This page provides an overview of student growth percentiles, a new method of measuring student academic growth introduced by OSPI in March 2013. This page will answer the following questions:

What are student growth percentiles?
A student growth percentile (SGP) describes a student’s growth compared to other students with similar prior test scores (their academic peers). Although the calculations for SGPs are complex, percentiles are a familiar method of measuring students in comparison to their peers.   

Washington’s state assessments are not vertically scaled. This means the different MSP grade level tests do not combine to form one long yardstick for measuring growth in math or reading from one grade level to the next.
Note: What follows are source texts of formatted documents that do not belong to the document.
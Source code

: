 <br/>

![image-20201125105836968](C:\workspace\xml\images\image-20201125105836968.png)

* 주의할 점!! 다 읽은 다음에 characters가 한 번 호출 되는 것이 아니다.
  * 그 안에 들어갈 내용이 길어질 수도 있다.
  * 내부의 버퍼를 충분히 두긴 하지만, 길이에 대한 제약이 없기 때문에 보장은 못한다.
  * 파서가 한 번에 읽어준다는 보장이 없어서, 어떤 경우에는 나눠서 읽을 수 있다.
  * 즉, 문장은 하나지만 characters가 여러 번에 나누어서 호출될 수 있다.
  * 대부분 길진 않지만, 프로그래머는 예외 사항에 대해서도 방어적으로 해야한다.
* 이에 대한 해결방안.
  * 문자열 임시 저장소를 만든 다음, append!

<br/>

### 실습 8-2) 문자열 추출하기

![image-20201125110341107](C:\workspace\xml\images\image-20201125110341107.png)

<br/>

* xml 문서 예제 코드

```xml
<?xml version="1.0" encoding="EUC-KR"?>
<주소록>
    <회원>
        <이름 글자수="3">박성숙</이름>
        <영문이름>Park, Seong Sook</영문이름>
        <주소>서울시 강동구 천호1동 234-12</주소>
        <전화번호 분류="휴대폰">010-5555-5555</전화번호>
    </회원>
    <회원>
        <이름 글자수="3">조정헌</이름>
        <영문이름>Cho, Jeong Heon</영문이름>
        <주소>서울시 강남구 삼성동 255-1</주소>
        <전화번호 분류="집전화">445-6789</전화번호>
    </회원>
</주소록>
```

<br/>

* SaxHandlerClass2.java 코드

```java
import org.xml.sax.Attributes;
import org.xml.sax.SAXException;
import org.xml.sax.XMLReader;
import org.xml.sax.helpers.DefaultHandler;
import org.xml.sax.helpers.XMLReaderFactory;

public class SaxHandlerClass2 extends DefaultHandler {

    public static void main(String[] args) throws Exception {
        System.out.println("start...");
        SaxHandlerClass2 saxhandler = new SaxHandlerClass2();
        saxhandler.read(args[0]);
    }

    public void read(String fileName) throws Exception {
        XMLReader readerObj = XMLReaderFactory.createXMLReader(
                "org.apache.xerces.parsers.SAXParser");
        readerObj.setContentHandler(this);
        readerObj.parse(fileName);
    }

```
Therefore we cannot measure a student’s absolute growth by comparing last year’s scale score to this year’s. Instead, we can measure student growth by calculating student growth percentiles that indicate the amount of growth a student made in a testing subject over the course of one year, relative to their academic peers. The student growth percentile allows us to fairly compare students who enter school at different levels. It also demonstrates a student’s growth and academic progress, even if she is not yet meeting standard.   

A student growth percentile is a number between 1 and 99. If a student has an SGP of 85, we can say that she showed more growth than 85 percent of her academic peers. A student with a low score on a state assessment can show high growth and a student with a high score can demonstrate low growth. Similarly, two students with very different scale scores can have the same SGP.   

How are student growth percentiles calculated?
Student growth percentiles are measured by using a statistical method called quantile regression that describes the relationship between students’ previous scores and their current year’s scores. For more discussion of the SGP model, please see the technical resources on the Student Growth School and District Resources webpage.

To whom are students being compared? What is an “Academic Peer”?
For SGPs, a student is compared to his/her academic peers. A student’s “academic peers” are all students in Washington State in the same grade and assessment subject that had statistically similar scores in previous years. In other words, they are students that have followed a similar assessment score path. A student’s growth percentile represents how much a student grew in comparison to these academic peers. 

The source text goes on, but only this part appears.